** Problem **
Once every line containing "have" has been counted, report the total for the data and nothing else.

** Data for this task **
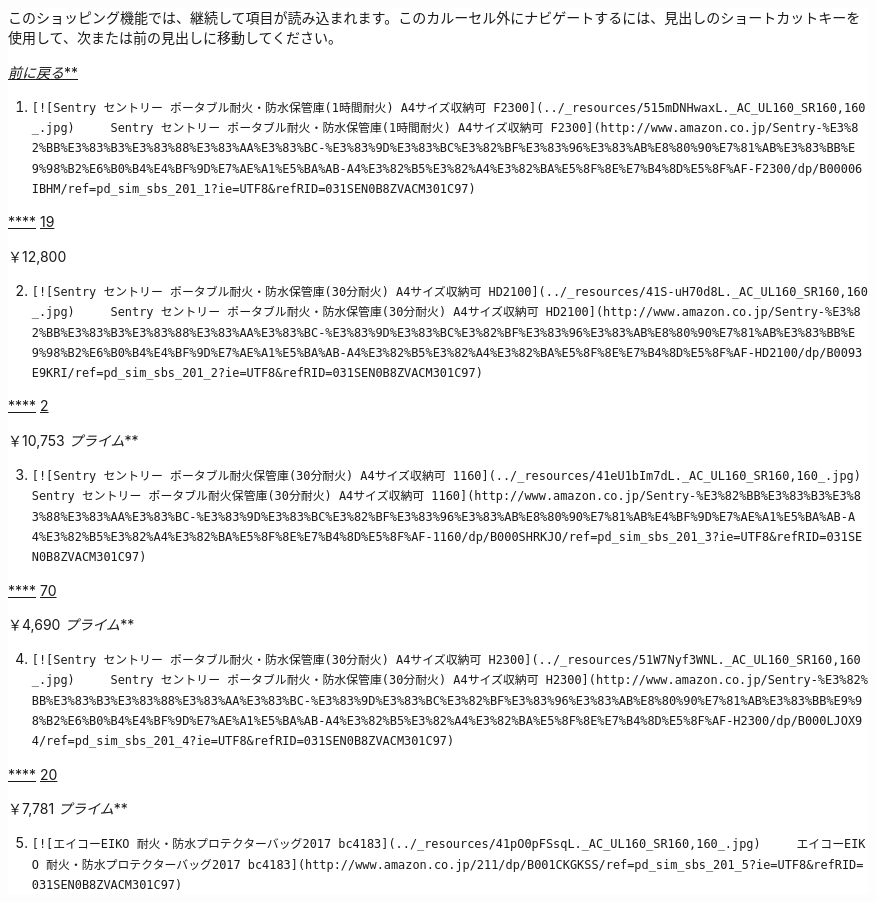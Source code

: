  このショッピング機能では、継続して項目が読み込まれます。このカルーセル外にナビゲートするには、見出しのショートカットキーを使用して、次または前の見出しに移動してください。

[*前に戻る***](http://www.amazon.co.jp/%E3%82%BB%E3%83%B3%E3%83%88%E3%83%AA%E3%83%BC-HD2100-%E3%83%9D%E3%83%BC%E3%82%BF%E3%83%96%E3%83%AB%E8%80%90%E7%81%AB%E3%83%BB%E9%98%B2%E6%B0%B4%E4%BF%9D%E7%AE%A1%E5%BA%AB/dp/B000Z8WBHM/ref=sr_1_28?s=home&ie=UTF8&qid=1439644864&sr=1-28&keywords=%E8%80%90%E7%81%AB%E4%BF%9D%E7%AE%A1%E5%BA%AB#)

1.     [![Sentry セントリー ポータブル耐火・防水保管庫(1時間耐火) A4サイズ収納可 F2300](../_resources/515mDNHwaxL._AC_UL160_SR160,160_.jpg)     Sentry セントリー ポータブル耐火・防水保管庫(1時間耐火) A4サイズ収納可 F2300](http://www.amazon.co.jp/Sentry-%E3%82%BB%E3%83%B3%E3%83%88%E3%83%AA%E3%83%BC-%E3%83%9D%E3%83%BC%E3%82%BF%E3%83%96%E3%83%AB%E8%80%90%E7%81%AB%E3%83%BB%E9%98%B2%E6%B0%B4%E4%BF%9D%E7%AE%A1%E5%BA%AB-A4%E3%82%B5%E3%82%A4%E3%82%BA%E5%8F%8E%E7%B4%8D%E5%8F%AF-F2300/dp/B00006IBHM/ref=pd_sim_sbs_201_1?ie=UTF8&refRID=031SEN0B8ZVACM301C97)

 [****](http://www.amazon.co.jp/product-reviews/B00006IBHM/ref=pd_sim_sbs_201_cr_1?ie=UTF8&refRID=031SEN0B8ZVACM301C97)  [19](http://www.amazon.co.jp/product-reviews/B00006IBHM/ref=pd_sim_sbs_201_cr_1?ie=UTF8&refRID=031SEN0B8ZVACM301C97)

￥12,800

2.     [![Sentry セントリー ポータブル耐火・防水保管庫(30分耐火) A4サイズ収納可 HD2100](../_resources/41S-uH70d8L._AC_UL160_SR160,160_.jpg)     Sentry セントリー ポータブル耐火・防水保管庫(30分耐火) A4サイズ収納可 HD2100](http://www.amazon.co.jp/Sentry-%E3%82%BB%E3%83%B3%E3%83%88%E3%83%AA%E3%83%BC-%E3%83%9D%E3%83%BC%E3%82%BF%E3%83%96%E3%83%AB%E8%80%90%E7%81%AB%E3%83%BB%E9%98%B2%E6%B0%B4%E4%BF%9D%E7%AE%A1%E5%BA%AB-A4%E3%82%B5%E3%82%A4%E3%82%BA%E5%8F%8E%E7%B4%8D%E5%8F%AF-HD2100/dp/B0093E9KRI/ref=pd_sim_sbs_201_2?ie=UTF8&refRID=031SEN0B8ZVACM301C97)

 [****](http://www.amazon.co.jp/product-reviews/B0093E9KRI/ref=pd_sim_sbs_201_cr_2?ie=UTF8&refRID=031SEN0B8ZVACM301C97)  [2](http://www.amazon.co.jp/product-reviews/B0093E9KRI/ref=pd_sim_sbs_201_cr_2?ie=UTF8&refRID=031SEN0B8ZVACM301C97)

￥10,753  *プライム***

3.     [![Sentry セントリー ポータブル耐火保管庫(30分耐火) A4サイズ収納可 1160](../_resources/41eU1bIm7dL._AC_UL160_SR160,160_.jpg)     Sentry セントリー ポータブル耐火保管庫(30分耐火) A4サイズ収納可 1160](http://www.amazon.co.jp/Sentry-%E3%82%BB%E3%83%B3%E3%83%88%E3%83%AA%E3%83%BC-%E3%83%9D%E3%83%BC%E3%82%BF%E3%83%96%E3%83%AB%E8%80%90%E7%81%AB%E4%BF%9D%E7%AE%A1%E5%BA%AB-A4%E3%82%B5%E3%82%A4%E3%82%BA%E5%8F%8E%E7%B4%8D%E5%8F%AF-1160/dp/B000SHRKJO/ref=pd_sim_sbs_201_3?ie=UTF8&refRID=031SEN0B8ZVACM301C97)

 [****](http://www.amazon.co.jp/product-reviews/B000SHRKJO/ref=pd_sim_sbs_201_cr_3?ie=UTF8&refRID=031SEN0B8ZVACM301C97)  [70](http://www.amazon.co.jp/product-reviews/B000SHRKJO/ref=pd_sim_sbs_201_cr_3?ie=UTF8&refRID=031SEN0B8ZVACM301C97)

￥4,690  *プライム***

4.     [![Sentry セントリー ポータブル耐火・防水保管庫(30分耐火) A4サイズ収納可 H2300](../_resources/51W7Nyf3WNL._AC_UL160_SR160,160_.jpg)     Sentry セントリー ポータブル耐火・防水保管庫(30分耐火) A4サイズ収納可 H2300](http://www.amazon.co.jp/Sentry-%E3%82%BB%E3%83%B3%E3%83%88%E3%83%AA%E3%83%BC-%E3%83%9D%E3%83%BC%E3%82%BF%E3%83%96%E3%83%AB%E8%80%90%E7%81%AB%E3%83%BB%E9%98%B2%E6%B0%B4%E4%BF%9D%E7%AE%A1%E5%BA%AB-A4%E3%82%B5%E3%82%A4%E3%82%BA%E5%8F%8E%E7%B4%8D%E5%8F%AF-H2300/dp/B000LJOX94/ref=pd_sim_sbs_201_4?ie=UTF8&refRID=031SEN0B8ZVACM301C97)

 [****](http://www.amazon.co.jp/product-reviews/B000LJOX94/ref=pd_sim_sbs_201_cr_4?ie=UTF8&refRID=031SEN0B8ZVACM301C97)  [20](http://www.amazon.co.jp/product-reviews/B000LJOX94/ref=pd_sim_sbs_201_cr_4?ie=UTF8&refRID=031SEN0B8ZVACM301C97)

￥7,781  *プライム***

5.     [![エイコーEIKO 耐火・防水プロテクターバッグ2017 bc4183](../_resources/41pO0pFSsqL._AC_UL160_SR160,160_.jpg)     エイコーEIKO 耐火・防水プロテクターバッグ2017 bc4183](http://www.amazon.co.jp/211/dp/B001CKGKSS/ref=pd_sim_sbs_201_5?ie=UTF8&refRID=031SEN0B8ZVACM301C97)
---
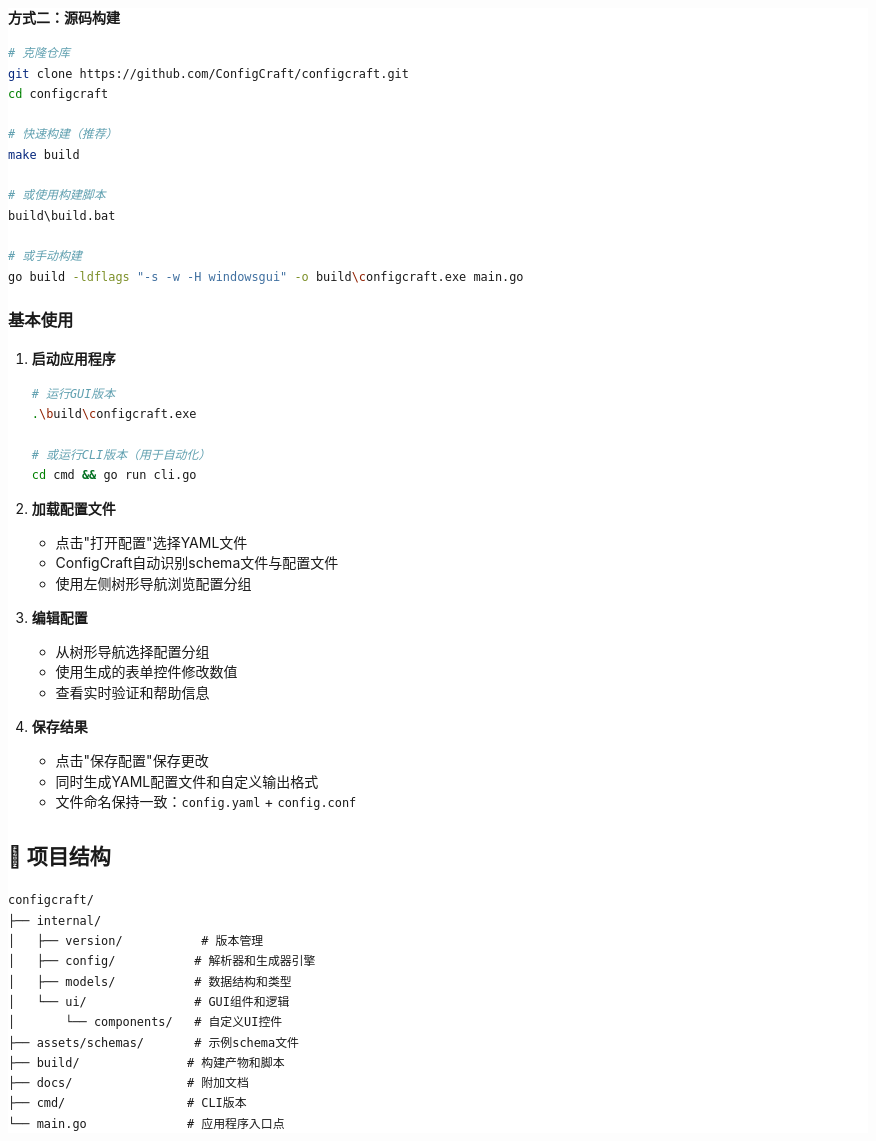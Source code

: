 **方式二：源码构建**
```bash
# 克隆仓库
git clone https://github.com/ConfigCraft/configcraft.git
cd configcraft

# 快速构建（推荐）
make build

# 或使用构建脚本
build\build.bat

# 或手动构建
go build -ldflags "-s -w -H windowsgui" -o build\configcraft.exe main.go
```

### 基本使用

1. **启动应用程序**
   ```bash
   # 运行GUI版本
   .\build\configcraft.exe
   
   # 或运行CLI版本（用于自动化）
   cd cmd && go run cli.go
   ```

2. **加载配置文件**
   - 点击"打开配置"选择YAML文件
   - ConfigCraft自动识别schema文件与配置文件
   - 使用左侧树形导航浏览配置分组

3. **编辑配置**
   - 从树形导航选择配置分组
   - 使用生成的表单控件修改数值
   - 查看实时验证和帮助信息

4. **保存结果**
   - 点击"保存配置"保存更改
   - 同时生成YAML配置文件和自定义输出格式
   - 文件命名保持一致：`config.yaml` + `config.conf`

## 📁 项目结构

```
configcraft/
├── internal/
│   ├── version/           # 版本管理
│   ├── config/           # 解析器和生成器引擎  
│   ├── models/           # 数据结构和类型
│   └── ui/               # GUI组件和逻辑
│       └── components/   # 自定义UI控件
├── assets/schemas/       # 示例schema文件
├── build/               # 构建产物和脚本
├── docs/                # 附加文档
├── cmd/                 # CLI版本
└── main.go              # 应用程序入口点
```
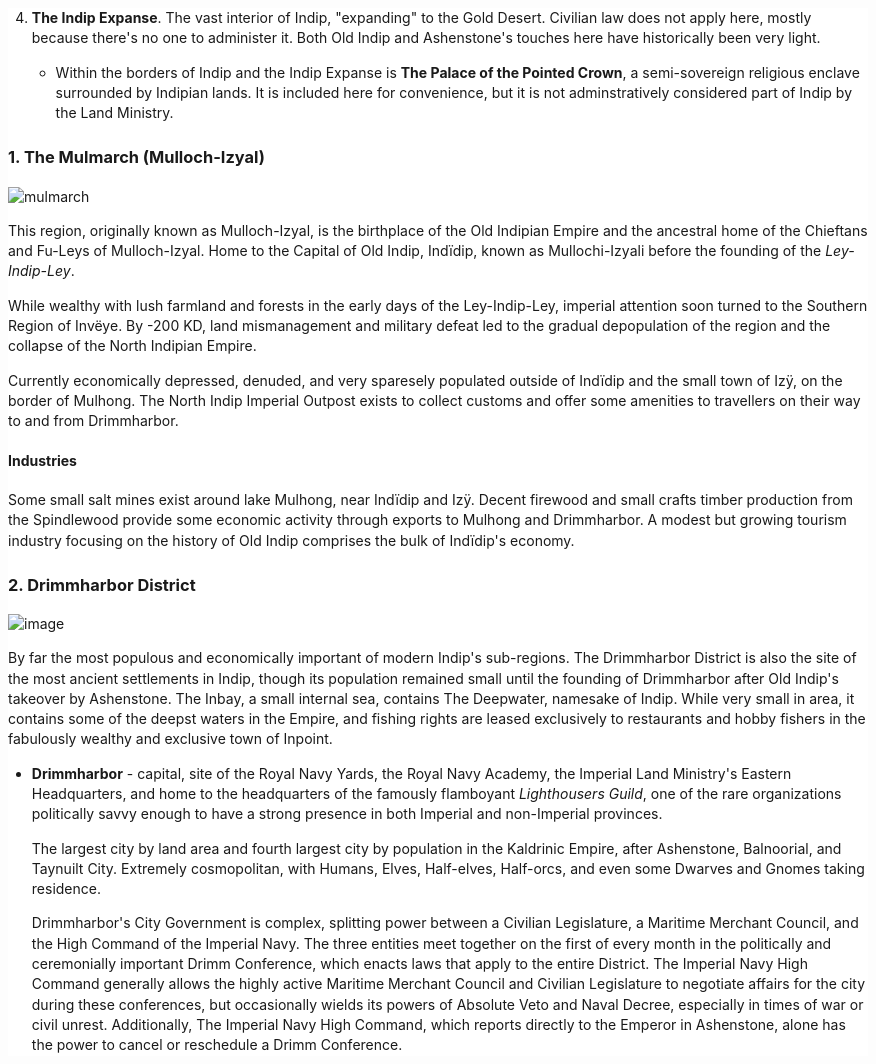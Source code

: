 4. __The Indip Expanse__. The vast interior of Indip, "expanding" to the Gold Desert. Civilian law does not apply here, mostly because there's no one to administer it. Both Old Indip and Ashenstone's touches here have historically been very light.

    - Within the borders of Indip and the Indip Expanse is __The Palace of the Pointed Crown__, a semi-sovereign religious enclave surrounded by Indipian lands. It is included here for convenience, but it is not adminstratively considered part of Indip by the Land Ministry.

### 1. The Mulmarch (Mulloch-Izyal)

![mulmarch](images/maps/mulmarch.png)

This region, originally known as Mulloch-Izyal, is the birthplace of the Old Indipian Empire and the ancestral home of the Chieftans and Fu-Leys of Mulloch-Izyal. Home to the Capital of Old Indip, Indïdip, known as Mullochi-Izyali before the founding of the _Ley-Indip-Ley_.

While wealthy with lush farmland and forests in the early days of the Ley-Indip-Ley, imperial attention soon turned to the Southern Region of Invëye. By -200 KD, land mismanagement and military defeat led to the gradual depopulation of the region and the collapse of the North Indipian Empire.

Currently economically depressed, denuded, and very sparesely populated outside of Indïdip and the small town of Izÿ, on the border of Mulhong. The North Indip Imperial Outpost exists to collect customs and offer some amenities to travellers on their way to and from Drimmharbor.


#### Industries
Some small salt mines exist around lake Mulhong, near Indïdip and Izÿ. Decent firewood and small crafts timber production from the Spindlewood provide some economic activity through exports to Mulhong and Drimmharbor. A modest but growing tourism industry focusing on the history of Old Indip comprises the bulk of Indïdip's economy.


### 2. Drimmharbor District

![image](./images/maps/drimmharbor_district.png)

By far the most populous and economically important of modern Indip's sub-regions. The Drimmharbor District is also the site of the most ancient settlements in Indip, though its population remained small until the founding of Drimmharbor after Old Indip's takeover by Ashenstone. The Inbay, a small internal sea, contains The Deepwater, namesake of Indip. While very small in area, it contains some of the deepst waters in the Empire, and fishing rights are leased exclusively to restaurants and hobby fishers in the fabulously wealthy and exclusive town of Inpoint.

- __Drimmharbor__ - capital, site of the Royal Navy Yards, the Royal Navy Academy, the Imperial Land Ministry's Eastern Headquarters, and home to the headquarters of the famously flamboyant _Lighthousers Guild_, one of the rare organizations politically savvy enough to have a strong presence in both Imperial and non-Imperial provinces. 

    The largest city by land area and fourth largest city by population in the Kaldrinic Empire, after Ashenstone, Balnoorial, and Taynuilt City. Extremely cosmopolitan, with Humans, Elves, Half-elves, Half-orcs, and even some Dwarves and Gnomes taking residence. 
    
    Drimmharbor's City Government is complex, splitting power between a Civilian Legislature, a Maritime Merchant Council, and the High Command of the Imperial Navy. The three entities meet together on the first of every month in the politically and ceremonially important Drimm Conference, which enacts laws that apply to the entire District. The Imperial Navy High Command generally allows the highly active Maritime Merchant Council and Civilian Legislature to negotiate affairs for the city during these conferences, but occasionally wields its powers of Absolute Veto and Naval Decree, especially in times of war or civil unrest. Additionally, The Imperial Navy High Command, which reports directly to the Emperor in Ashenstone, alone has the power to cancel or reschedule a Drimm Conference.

** Solved problem **
2